To solve the problem, we need to find the rate at which the force is doing work on the crate after it has moved 2 meters. This rate is defined as power. ### Step-by-Step Solution: 1. **Identify the Given Data:** - Force (F) = 50 N - Mass (m) = 2 kg - Displacement (s) = 2 m 2. **Calculate the Acceleration:** - According to Newton's second law, acceleration (a) can be calculated using the formula: \[ a = \frac{F}{m} \] - Substituting the values: \[ a = \frac{50 \, \text{N}}{2 \, \text{kg}} = 25 \, \text{m/s}^2 \] 3. **Determine the Final Velocity:** - We can use the kinematic equation to find the final velocity (v) after the crate has moved 2 meters.
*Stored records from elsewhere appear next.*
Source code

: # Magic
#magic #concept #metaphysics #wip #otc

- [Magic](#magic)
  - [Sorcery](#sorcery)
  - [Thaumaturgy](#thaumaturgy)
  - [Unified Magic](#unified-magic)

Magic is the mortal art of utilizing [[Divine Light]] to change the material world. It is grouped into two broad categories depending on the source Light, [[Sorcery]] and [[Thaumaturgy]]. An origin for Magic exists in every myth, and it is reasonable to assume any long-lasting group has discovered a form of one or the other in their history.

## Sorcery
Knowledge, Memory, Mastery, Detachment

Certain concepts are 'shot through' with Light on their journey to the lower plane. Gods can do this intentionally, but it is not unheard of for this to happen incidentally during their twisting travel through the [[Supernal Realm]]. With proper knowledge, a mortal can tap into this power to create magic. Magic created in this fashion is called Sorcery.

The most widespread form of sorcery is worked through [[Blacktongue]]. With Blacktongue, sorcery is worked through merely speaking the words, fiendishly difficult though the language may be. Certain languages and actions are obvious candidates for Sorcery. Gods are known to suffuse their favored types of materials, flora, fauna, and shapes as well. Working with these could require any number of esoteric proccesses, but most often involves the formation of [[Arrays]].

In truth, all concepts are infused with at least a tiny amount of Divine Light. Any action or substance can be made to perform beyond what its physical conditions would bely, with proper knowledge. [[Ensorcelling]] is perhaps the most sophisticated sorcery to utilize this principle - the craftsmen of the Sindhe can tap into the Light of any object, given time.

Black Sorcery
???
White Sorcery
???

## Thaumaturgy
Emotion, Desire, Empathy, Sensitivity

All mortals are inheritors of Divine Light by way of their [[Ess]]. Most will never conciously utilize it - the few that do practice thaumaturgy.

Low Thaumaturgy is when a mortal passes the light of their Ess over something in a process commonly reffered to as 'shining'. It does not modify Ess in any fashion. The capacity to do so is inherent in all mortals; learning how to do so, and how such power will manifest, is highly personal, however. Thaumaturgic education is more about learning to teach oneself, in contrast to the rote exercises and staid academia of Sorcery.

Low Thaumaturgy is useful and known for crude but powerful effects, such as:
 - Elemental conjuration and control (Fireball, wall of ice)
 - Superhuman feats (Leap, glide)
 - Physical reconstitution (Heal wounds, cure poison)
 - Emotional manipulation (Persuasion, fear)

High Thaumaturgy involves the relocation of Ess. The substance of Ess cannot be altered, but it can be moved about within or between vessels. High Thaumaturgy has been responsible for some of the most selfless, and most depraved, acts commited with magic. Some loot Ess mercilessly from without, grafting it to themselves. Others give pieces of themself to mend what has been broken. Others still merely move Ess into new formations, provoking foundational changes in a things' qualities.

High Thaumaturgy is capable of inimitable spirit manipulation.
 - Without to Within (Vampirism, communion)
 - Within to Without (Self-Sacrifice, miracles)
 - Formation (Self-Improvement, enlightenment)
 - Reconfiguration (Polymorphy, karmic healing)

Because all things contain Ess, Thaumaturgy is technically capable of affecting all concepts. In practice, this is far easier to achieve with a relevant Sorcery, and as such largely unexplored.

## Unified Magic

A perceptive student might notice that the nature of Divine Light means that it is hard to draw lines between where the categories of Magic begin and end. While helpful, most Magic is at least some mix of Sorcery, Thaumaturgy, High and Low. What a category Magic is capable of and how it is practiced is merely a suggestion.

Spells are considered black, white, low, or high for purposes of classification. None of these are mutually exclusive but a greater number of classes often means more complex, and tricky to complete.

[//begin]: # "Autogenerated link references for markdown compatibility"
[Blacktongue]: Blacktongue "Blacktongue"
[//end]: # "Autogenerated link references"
The equation is: \[ v^2 = u^2 + 2as \] - Since the crate starts from rest, the initial velocity (u) = 0. Thus: \[ v^2 = 0 + 2 \cdot 25 \, \text{m/s}^2 \cdot 2 \, \text{m} \] \[ v^2 = 100 \] \[ v = \sqrt{100} = 10 \, \text{m/s} \] 4. **Calculate the Instantaneous Power:** - The instantaneous power (P) can be calculated using the formula: \[ P = F \cdot v \] - Substituting the values we have: \[ P = 50 \, \text{N} \cdot 10 \, \text{m/s} = 500 \, \text{W} \] ### Final Answer: The rate at which the force is doing work is **500 Watts**. ---